**ABOUT THIS EXERCISE**
Restate all of the records below exactly. Do not carry over any image.

**SOURCE DATA**
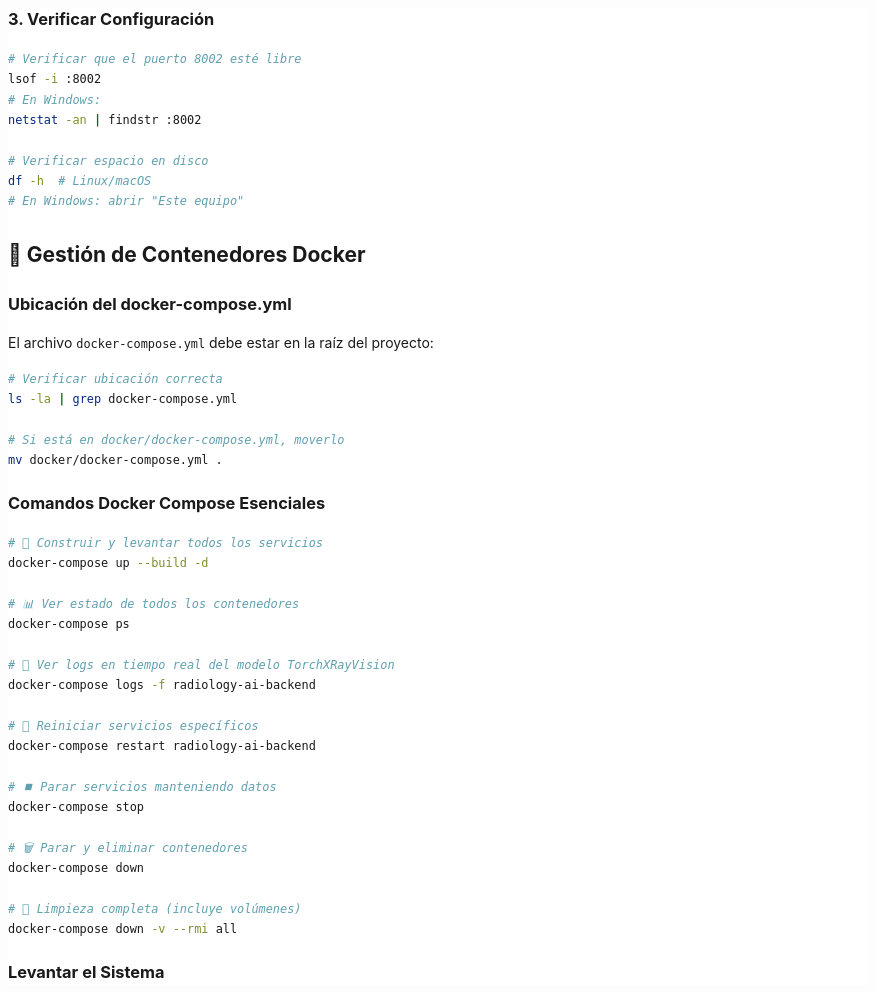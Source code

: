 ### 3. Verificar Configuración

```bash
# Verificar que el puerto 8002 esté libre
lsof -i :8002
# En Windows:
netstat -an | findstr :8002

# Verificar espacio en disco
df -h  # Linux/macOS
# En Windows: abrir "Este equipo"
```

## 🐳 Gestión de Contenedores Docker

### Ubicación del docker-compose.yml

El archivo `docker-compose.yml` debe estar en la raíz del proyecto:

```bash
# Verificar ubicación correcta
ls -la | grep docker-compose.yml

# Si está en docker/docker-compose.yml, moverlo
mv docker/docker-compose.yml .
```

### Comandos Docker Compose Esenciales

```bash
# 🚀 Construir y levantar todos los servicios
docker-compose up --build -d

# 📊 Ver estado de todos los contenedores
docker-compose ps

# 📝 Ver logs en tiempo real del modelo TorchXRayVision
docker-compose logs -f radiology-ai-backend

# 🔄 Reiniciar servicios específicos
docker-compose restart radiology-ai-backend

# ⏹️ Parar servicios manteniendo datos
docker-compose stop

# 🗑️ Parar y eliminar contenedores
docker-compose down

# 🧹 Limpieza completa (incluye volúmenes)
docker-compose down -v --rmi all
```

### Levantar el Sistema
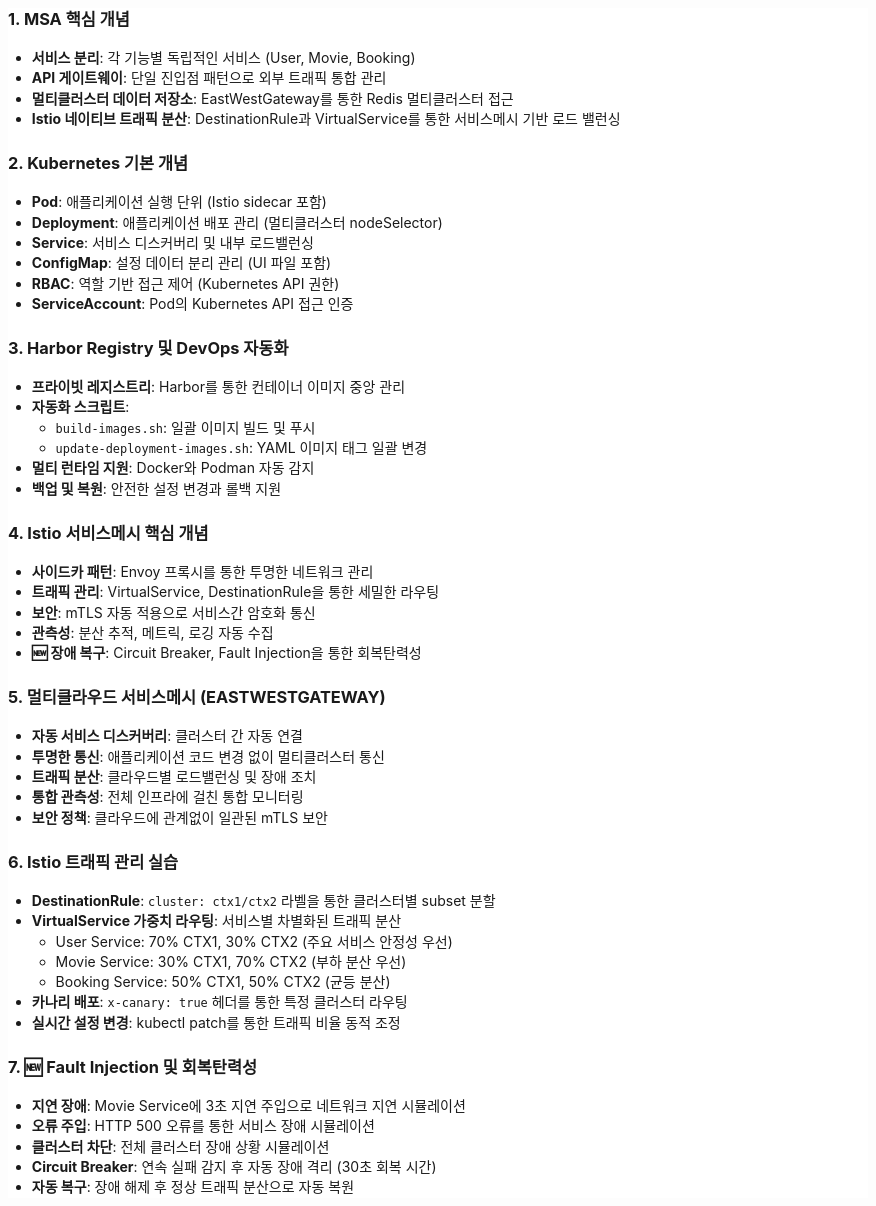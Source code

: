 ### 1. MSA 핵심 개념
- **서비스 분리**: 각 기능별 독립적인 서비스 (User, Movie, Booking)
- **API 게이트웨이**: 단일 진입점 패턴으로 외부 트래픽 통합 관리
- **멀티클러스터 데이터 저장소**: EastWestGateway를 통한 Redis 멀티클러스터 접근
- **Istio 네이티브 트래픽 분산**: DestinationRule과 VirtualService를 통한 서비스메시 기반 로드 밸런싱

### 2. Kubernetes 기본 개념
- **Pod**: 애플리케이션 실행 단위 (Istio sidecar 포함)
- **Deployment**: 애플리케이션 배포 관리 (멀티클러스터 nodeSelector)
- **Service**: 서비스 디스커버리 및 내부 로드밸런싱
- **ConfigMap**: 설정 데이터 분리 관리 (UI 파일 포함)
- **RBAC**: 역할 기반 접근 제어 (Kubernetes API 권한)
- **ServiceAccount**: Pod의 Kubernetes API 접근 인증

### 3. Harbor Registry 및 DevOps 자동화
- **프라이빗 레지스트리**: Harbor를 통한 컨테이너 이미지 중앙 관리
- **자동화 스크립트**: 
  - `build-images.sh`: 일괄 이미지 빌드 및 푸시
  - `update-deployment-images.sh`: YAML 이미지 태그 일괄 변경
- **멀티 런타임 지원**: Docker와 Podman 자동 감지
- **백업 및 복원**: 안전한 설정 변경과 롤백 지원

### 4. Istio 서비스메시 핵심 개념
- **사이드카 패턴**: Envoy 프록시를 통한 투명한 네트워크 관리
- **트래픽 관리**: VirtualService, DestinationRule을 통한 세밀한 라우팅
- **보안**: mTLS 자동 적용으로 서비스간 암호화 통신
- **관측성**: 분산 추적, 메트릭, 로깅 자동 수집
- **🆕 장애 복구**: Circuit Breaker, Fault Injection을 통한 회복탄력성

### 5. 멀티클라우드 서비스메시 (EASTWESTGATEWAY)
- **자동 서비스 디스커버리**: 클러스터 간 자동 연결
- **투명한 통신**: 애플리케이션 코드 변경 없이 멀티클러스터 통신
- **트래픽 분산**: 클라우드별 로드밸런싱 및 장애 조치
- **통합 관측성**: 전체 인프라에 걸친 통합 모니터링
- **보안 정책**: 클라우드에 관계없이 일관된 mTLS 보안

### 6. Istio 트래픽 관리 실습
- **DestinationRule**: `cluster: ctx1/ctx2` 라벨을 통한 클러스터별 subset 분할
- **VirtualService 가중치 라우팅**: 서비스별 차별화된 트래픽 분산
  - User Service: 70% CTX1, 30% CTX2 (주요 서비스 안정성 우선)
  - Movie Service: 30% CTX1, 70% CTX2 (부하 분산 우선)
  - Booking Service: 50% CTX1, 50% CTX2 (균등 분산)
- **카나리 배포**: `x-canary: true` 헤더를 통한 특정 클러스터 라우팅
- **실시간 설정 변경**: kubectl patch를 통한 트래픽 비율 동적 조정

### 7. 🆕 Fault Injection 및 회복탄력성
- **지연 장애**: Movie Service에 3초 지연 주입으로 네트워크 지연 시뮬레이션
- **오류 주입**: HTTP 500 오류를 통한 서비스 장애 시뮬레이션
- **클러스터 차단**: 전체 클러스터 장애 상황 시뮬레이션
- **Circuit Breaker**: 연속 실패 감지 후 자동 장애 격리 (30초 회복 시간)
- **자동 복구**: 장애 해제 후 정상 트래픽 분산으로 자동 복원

**ANSWER BOX**
Source code

: ### 3. Verificar Configuración

```bash
# Verificar que el puerto 8002 esté libre
lsof -i :8002
# En Windows:
netstat -an | findstr :8002

# Verificar espacio en disco
df -h  # Linux/macOS
# En Windows: abrir "Este equipo"
```

## 🐳 Gestión de Contenedores Docker

### Ubicación del docker-compose.yml

El archivo `docker-compose.yml` debe estar en la raíz del proyecto:

```bash
# Verificar ubicación correcta
ls -la | grep docker-compose.yml

# Si está en docker/docker-compose.yml, moverlo
mv docker/docker-compose.yml .
```

### Comandos Docker Compose Esenciales

```bash
# 🚀 Construir y levantar todos los servicios
docker-compose up --build -d

# 📊 Ver estado de todos los contenedores
docker-compose ps

# 📝 Ver logs en tiempo real del modelo TorchXRayVision
docker-compose logs -f radiology-ai-backend

# 🔄 Reiniciar servicios específicos
docker-compose restart radiology-ai-backend

# ⏹️ Parar servicios manteniendo datos
docker-compose stop

# 🗑️ Parar y eliminar contenedores
docker-compose down

# 🧹 Limpieza completa (incluye volúmenes)
docker-compose down -v --rmi all
```

### Levantar el Sistema
Source code

: ### 1. MSA 핵심 개념
- **서비스 분리**: 각 기능별 독립적인 서비스 (User, Movie, Booking)
- **API 게이트웨이**: 단일 진입점 패턴으로 외부 트래픽 통합 관리
- **멀티클러스터 데이터 저장소**: EastWestGateway를 통한 Redis 멀티클러스터 접근
- **Istio 네이티브 트래픽 분산**: DestinationRule과 VirtualService를 통한 서비스메시 기반 로드 밸런싱

### 2. Kubernetes 기본 개념
- **Pod**: 애플리케이션 실행 단위 (Istio sidecar 포함)
- **Deployment**: 애플리케이션 배포 관리 (멀티클러스터 nodeSelector)
- **Service**: 서비스 디스커버리 및 내부 로드밸런싱
- **ConfigMap**: 설정 데이터 분리 관리 (UI 파일 포함)
- **RBAC**: 역할 기반 접근 제어 (Kubernetes API 권한)
- **ServiceAccount**: Pod의 Kubernetes API 접근 인증

### 3. Harbor Registry 및 DevOps 자동화
- **프라이빗 레지스트리**: Harbor를 통한 컨테이너 이미지 중앙 관리
- **자동화 스크립트**: 
  - `build-images.sh`: 일괄 이미지 빌드 및 푸시
  - `update-deployment-images.sh`: YAML 이미지 태그 일괄 변경
- **멀티 런타임 지원**: Docker와 Podman 자동 감지
- **백업 및 복원**: 안전한 설정 변경과 롤백 지원

### 4. Istio 서비스메시 핵심 개념
- **사이드카 패턴**: Envoy 프록시를 통한 투명한 네트워크 관리
- **트래픽 관리**: VirtualService, DestinationRule을 통한 세밀한 라우팅
- **보안**: mTLS 자동 적용으로 서비스간 암호화 통신
- **관측성**: 분산 추적, 메트릭, 로깅 자동 수집
- **🆕 장애 복구**: Circuit Breaker, Fault Injection을 통한 회복탄력성

### 5. 멀티클라우드 서비스메시 (EASTWESTGATEWAY)
- **자동 서비스 디스커버리**: 클러스터 간 자동 연결
- **투명한 통신**: 애플리케이션 코드 변경 없이 멀티클러스터 통신
- **트래픽 분산**: 클라우드별 로드밸런싱 및 장애 조치
- **통합 관측성**: 전체 인프라에 걸친 통합 모니터링
- **보안 정책**: 클라우드에 관계없이 일관된 mTLS 보안

### 6. Istio 트래픽 관리 실습
- **DestinationRule**: `cluster: ctx1/ctx2` 라벨을 통한 클러스터별 subset 분할
- **VirtualService 가중치 라우팅**: 서비스별 차별화된 트래픽 분산
  - User Service: 70% CTX1, 30% CTX2 (주요 서비스 안정성 우선)
  - Movie Service: 30% CTX1, 70% CTX2 (부하 분산 우선)
  - Booking Service: 50% CTX1, 50% CTX2 (균등 분산)
- **카나리 배포**: `x-canary: true` 헤더를 통한 특정 클러스터 라우팅
- **실시간 설정 변경**: kubectl patch를 통한 트래픽 비율 동적 조정

### 7. 🆕 Fault Injection 및 회복탄력성
- **지연 장애**: Movie Service에 3초 지연 주입으로 네트워크 지연 시뮬레이션
- **오류 주입**: HTTP 500 오류를 통한 서비스 장애 시뮬레이션
- **클러스터 차단**: 전체 클러스터 장애 상황 시뮬레이션
- **Circuit Breaker**: 연속 실패 감지 후 자동 장애 격리 (30초 회복 시간)
- **자동 복구**: 장애 해제 후 정상 트래픽 분산으로 자동 복원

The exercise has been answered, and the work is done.